Herr Schreiner, brauchen wir in Deutschland einen Niedriglohnsektor? Es gibt bereits einen Niedriglohnsektor.

Herr Schreiner, brauchen wir in Deutschland einen Niedriglohnsektor?

Es gibt bereits einen Niedriglohnsektor. Rund 2,6 Millionen Menschen in Deutschland verdienen mit einem Vollzeitjob 1300 Euro brutto im Monat oder weniger. Das sind Armutslöhne.

Aber könnten nicht mehr Arbeitsplätze entstehen, wenn die Löhne sinken?

Wir wollen keine Amerikanisierung des Arbeitsmarktes. Es ist nicht vertretbar, wenn jemand mehrere Jobs annehmen muss, um zu überleben. Das Einkommen sollte die Existenz sichern. Um die Menschen aus der Armutsfalle herauszuholen, brauchen wir einen gesetzlichen Mindestlohn.

Wie hoch müsste der sein?

Ein Mindestlohn sollte sich bei rund acht Euro pro Stunde bewegen – das macht brutto etwa 1300 Euro im Monat. Unsere europäischen Nachbarn – etwa Großbritannien, Frankreich oder Luxemburg – haben auch Mindestlöhne in der Größenordnung.

Die Arbeitgeber kritisieren, dass Mindestlöhne Arbeitsplätze vernichten.

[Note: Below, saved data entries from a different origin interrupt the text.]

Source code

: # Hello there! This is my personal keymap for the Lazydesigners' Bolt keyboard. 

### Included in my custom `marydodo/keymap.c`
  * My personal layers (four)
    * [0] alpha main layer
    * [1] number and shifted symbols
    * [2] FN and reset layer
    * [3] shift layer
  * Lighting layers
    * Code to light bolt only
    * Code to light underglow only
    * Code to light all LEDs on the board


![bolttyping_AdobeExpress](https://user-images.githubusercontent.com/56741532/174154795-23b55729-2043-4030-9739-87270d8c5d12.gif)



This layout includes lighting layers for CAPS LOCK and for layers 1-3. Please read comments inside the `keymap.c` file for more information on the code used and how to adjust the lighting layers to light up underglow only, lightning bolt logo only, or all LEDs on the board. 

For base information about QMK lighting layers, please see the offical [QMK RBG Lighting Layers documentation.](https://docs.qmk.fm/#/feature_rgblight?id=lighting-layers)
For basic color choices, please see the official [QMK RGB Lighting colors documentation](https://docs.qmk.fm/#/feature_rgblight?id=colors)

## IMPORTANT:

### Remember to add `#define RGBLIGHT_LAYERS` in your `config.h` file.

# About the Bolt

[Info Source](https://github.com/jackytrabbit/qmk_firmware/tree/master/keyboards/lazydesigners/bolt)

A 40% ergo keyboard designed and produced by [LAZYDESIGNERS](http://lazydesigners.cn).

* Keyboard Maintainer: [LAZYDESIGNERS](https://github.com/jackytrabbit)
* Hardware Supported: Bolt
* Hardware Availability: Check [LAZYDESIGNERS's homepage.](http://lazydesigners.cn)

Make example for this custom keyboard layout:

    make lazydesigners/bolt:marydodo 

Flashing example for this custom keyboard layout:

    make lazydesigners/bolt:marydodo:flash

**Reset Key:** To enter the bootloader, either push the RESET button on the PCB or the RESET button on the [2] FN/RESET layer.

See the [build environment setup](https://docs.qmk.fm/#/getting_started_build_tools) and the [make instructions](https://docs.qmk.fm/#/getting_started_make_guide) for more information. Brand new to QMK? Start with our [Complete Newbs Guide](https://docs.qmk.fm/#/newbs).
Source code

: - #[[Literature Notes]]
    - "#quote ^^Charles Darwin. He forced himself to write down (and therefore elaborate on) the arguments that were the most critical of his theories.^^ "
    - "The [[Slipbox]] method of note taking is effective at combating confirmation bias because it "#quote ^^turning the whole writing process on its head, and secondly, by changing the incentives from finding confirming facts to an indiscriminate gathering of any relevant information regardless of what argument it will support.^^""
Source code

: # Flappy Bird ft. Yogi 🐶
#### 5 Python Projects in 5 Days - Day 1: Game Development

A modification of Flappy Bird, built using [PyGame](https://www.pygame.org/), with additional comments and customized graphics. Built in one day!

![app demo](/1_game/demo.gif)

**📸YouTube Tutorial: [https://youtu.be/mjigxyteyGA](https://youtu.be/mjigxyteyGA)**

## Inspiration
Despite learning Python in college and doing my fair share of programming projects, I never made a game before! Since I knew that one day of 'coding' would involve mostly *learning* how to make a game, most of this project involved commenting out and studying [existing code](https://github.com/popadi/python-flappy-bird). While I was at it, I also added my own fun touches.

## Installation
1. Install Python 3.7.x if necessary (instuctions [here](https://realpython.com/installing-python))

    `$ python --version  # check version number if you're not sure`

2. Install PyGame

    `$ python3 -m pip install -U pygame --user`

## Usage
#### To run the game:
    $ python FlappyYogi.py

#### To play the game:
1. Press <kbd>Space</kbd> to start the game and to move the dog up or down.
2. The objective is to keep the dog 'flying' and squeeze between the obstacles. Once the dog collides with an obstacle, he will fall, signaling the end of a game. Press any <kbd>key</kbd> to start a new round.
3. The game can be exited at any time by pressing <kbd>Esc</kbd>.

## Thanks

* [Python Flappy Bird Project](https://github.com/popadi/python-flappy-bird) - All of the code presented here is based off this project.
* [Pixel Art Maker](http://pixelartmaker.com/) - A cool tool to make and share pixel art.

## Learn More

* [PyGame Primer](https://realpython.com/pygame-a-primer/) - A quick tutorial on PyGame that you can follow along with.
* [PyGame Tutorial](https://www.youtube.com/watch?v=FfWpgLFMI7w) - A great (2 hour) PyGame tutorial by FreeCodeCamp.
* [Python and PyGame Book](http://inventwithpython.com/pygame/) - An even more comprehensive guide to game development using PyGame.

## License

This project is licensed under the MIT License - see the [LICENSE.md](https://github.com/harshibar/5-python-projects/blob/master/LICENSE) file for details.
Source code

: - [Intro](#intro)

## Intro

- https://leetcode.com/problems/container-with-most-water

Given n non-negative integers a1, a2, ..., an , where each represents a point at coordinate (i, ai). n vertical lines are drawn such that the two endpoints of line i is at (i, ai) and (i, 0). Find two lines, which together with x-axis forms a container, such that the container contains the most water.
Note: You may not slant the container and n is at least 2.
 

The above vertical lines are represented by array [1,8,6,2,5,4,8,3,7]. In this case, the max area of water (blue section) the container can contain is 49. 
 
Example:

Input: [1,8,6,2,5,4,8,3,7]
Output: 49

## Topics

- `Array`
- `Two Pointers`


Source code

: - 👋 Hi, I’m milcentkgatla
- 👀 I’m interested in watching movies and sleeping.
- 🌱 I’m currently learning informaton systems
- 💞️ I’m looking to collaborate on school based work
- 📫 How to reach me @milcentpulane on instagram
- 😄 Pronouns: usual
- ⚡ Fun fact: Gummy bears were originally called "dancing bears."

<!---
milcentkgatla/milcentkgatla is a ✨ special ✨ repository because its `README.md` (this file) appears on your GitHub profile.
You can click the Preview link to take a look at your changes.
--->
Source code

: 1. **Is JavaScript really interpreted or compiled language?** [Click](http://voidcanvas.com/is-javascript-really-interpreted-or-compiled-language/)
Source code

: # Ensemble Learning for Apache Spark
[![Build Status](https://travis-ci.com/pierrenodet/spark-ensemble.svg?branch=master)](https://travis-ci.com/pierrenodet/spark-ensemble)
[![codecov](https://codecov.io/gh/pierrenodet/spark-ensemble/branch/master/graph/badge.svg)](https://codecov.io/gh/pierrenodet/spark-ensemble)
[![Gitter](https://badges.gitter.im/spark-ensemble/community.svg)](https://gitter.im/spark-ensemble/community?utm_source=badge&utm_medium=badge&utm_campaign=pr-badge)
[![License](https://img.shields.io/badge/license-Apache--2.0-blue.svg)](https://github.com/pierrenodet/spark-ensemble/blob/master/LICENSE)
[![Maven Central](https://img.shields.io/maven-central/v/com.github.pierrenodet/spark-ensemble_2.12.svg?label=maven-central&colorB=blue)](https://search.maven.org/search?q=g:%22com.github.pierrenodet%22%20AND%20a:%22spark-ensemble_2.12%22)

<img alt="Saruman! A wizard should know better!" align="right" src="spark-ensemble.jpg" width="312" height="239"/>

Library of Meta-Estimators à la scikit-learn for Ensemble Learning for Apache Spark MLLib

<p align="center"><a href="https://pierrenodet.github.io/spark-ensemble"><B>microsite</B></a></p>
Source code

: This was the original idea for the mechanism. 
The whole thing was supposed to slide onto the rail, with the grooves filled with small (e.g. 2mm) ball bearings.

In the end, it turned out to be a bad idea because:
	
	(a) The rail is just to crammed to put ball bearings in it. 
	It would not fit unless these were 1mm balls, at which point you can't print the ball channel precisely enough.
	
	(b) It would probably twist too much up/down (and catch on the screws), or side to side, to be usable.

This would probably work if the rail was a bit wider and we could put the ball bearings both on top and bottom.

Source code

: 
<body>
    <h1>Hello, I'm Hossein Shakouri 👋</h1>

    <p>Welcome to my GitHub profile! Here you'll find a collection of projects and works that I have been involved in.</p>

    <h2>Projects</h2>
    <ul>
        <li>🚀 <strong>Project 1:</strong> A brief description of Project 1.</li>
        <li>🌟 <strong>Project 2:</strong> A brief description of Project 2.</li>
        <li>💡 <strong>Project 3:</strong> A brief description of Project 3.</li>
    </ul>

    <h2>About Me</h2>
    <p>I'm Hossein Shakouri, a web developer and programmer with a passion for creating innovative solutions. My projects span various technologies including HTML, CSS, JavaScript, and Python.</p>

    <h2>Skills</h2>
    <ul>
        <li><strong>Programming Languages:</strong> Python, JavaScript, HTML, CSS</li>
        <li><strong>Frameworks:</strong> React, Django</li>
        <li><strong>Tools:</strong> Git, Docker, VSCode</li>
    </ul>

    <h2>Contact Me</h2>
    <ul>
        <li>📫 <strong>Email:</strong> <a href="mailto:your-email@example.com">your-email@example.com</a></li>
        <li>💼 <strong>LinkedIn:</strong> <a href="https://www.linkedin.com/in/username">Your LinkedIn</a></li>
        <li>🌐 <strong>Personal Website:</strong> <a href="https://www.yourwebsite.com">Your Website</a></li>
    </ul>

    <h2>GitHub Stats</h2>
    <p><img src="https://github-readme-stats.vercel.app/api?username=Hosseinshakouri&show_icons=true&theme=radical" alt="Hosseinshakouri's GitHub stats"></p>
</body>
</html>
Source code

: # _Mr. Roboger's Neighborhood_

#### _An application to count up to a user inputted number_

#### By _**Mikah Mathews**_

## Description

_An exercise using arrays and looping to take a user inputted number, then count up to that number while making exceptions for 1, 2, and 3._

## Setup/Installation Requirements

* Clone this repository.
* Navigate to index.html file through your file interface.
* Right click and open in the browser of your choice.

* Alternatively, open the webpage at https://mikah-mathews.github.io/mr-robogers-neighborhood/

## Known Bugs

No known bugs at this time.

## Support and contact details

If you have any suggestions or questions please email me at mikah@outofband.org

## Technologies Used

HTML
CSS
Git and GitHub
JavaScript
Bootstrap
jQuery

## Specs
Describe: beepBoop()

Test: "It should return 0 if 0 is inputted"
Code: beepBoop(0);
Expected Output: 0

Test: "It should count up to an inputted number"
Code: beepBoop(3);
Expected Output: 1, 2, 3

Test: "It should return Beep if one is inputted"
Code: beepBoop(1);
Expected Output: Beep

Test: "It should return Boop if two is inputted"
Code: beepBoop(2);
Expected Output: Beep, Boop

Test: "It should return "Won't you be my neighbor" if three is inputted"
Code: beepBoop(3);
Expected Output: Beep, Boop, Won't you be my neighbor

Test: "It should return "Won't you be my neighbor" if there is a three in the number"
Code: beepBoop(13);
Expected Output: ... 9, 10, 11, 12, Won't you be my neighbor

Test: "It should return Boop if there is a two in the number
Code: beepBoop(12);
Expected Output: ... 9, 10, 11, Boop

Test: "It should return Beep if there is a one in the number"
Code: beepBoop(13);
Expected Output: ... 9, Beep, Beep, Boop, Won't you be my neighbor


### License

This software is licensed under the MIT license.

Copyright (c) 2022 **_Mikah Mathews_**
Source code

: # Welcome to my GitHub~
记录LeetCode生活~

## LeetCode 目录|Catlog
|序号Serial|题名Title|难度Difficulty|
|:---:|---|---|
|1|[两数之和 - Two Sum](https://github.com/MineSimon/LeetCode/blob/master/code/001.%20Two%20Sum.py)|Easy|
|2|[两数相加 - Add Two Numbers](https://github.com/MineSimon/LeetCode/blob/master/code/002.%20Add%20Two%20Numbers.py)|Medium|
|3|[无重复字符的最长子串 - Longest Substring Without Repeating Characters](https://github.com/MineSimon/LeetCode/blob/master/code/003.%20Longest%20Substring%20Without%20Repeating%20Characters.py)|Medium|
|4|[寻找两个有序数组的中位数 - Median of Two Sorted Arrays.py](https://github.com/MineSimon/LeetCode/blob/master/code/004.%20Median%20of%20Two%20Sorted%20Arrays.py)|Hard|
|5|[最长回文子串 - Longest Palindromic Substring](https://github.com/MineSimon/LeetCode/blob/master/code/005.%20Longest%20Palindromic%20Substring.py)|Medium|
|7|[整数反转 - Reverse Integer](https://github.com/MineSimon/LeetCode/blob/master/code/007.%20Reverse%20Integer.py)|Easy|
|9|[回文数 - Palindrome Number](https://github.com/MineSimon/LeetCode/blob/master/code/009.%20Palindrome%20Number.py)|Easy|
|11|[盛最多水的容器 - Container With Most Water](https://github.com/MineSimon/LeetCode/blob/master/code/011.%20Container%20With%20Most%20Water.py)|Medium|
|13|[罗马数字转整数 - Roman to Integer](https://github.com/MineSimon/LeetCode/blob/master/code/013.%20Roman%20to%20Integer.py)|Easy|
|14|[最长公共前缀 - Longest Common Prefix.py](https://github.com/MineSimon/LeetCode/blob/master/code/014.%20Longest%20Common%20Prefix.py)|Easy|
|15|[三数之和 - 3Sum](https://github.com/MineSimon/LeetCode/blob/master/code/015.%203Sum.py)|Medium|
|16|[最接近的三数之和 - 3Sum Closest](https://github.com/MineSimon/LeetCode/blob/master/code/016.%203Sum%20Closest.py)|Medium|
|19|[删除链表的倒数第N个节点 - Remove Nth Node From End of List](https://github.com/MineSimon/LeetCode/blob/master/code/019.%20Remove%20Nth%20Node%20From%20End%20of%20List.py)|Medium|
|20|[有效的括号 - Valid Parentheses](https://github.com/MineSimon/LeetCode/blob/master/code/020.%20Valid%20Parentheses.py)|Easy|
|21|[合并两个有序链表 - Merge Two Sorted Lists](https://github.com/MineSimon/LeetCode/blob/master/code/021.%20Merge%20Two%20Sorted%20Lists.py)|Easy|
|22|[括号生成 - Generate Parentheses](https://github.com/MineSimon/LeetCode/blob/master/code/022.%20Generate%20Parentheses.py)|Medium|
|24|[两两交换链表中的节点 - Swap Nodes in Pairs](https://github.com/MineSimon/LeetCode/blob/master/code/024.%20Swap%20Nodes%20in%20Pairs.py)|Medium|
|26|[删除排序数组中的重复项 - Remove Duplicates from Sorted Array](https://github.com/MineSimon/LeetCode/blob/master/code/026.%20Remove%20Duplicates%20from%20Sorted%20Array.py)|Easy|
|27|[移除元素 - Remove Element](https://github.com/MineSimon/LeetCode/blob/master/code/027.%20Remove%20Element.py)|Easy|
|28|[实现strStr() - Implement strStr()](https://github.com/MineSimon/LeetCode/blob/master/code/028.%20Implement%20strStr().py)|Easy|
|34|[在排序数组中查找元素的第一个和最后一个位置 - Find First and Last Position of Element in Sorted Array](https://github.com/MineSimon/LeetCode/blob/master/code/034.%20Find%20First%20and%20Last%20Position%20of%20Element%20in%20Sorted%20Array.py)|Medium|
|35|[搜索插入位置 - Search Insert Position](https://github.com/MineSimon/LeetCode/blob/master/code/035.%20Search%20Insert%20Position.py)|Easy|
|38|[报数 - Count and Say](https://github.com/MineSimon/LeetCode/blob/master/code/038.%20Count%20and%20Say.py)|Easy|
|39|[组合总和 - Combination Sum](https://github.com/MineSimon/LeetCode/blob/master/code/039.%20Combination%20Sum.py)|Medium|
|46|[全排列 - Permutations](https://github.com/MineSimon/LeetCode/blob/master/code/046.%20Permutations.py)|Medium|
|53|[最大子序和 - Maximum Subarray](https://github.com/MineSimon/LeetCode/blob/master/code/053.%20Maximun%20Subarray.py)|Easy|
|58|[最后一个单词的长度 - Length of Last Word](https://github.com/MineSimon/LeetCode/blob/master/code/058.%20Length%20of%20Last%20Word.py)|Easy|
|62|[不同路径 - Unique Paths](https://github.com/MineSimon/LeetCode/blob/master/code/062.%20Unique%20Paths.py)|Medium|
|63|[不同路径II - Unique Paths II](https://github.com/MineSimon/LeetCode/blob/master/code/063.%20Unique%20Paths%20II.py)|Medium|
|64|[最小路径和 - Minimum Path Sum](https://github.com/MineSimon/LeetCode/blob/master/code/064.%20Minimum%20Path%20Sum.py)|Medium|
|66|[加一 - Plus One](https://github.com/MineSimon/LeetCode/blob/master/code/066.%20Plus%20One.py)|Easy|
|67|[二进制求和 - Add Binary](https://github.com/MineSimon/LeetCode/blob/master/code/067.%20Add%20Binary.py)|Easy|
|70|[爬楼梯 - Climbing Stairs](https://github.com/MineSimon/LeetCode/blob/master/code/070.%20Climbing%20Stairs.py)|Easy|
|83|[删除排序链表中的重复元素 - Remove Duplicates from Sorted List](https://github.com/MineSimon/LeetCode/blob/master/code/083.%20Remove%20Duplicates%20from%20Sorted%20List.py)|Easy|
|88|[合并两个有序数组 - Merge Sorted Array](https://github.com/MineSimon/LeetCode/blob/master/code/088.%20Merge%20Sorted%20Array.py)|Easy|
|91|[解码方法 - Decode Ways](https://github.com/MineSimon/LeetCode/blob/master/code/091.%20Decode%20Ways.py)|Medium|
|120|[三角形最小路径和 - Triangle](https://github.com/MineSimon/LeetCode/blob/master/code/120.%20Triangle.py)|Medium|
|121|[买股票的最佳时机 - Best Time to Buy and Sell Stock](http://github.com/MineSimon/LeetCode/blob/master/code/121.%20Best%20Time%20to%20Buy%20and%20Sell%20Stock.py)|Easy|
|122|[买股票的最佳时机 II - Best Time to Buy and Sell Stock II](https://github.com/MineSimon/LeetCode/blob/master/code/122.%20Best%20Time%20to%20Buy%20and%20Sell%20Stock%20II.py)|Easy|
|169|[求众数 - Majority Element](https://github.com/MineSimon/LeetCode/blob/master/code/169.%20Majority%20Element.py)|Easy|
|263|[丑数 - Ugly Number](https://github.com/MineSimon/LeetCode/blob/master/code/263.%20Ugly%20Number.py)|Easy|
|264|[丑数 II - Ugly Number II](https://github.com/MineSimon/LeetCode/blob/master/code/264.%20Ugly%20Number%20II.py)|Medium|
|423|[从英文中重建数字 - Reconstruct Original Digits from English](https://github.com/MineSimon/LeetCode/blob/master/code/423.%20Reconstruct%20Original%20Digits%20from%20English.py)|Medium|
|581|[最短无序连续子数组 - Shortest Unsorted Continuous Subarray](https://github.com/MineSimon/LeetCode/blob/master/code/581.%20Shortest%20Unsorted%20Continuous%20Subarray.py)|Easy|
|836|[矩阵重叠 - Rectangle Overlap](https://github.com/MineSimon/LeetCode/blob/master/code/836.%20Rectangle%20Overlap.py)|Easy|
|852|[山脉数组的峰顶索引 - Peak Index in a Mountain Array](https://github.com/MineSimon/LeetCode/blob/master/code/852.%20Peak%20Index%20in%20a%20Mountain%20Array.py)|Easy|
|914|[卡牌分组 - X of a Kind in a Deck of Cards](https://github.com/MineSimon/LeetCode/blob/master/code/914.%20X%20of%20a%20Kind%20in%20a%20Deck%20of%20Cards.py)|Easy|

Diese Befürchtungen teile ich überhaupt nicht. In anderen europäischen Ländern gibt es keinen empirischen Beleg dafür, dass Arbeitsplätze verloren gegangen sind, weil Mindestlöhne eingeführt wurden.

Was versprechen Sie sich von staatlichen Lohnzuschüssen im unteren Einkommensbereich – den Kombilöhnen, wie die Union sie fordert?

Ich bin sehr skeptisch. Die Gefahr ist groß, dass daraus dauerhafte Subventionen werden, mit denen Unternehmen ihre Löhne senken. Die Arbeitskosten für geringqualifizierte Arbeitnehmer lassen sich vielleicht auch anders senken. Etwa, indem man über gestaffelte Freibeträge bei den Sozialabgaben für kleine Einkommen nachdenkt.

Das Interview führte Cordula Eubel.

Ottmar Schreiner (59) sitzt seit 1980 für die SPD im Bundestag. Der frühere Bundesgeschäftsführer ist Vorsitzender der Arbeitsgemeinschaft für Arbeitnehmerfragen (AfA).